The seller of a business often gets the buyer to agree to limit the amount of buyer claims against the seller for breaches of the contract; whether it is an asset purchase, stock purchase, or merger agreement. And the claim limit may be substantial; even 10% or less of the transaction value.

Nevertheless, a buyer may discover after the closing that the buyer has substantially overpaid for the business because of target fraud. In such cases can the buyer recover more than the indemnification cap the buyer agreed to in the purchase or merger agreement? Sometimes.

The deal

The target in this case is an Orlando based cloud-based provider of travel distribution and passenger service system software. A buyer purchased the target in 2016 from its 100 or so shareholders for $120 million; which included a $9 million holdback, and a purchase price adjustment provision.

The lawsuit

The buyer and the target shareholders ended up in the Delaware Court of Chancery after the closing. The buyer’s claims against the shareholders included a claim that the buyer substantially overpaid for the business; well in excess of the $9 million holdback; and that the buyer was entitled to recover the amount of the overpayment from the shareholders because the overpayment was caused by the fraud of the target’s chief executive officer.

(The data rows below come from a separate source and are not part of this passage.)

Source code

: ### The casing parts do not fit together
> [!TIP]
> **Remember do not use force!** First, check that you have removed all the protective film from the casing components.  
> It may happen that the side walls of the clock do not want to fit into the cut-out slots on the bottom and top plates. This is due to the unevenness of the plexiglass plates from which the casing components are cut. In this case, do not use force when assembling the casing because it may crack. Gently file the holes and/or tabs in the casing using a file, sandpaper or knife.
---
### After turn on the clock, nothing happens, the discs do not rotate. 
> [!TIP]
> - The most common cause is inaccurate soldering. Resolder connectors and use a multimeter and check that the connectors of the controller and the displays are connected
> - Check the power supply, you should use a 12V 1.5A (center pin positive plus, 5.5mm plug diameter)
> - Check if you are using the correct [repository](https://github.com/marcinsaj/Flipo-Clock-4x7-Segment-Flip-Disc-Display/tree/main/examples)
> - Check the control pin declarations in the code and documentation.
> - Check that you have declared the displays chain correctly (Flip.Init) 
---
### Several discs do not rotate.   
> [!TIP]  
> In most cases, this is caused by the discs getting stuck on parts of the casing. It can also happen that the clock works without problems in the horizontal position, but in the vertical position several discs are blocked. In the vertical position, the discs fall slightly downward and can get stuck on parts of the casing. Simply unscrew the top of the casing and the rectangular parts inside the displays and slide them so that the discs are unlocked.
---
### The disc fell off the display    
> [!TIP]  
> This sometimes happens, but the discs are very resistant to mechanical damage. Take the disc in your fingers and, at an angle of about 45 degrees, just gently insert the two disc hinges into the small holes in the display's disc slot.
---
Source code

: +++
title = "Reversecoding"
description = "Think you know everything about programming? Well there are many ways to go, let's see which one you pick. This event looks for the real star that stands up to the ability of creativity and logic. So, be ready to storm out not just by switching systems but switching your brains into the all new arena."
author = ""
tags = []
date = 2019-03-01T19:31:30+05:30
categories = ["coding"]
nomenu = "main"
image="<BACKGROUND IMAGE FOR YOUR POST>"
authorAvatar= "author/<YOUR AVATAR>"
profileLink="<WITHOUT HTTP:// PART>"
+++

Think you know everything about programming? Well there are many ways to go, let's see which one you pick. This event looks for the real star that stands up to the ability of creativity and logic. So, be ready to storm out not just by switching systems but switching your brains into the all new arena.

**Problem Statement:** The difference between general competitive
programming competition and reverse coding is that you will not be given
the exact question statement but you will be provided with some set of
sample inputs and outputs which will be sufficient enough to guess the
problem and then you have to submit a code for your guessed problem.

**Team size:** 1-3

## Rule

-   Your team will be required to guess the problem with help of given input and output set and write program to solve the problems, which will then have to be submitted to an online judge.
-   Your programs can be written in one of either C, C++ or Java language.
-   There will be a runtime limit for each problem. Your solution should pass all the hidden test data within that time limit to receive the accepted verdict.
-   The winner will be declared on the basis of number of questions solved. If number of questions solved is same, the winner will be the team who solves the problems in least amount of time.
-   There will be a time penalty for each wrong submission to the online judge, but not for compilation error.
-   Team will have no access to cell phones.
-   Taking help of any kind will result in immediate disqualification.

The shareholders argued that buyer’s claim should be dismissed because the buyer agreed to limit its claim to the $9 million holdback and certain purchase price adjustment claims; pointing out that the only shareholder accused of fraud was the target CEO.

The target shareholders argued that the buyer’s unjust enrichment claim should be dismissed because the buyer seeks to hold the target shareholders personally liable for the target CEO’s alleged wrongs. The court rejected that argument saying that a Delaware unjust enrichment claim is permitted even when the target shareholders, who retain the benefit, are not wrongdoers.

Why? To deprive the target shareholders of benefits that in equity and good conscience the target shareholders ought not to keep, even though the target shareholders may have received those benefits honestly in the first instance.

This case is referred to Shareholder Representative Services LLC v. RSI Holdco, LLCC.A. No. 2018-0517-KSJM, Court of Chancery of Delaware, (Decided: May 22, 2019) 

Comment

It can be very difficult for a buyer that feels it has substantially overpaid for a company because of fraud to overcome the indemnity cap contained in the M&A documents. Under Delaware law, if the merger agreement comprehensively governs the target shareholders and buyer’s relationship, then the merger agreement (along with the indemnification cap) must provide the measure of the buyer’s rights and any claim of unjust enrichment will be denied.

But the merger agreement itself is not necessarily the measure of the buyer’s right where the claim is premised on an allegation that the merger agreement arose from the target CEO’s fraud and the target shareholders have been unjustly enriched by the benefits flowing from the merger agreement.

By John McCauley: I help companies and their lawyers minimize legal risk associated with small U.S. business mergers and acquisitions (transaction value less than $50 million).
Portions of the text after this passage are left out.